The importance of subtle interaction design: I also gained an important insight into how visual interaction design operates in AI systems. Elements such as the gradually fading highlight and the incomplete sentence form may appear technically small, but in practice they became central mechanisms for expressing authorship and agency. Through this experience, I came to see that interaction design in AI systems is not only about usability. It can also function as an ethical device that communicates whose voice is speaking and whose thinking remains at the center.

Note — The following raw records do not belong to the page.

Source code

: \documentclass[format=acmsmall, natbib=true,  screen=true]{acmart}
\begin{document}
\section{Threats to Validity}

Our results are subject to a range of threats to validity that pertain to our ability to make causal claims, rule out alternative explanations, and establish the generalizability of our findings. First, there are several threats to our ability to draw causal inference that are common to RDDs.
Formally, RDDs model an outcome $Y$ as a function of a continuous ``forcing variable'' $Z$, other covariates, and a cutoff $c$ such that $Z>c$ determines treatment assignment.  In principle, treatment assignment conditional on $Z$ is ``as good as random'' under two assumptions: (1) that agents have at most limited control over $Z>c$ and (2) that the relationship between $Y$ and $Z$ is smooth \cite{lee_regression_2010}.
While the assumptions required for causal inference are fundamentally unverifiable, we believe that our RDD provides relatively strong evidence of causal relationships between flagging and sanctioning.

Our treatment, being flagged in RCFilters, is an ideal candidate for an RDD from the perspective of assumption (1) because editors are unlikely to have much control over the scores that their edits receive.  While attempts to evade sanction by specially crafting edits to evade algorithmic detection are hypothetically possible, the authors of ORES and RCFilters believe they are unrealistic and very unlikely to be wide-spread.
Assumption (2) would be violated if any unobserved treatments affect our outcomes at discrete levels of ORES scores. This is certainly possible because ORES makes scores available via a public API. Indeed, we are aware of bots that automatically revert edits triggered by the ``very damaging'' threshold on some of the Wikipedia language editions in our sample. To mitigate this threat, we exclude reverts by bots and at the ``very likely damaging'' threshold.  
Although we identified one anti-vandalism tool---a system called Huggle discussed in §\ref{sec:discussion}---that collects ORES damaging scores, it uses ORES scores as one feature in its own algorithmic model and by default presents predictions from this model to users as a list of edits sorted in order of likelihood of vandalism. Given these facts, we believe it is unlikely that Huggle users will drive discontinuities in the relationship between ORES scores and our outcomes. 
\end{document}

The depth of insight made possible by qualitative research: I also learned a great deal from the research process itself. Quantitative indicators such as performance or click counts could not adequately explain which suggestions users accepted as their own, which they resisted, or why certain sentences felt comforting while others felt uncomfortable. One of the clearest examples was that users sometimes discovered their real feelings more strongly through an interpretation that felt slightly off than through one that offered perfect reassurance. These nuances of human-AI interaction in the wild are difficult to capture through quantitative data alone. The more subtle and intimate the relationship between humans and AI becomes, the more valuable in-depth qualitative research becomes as a way of understanding it.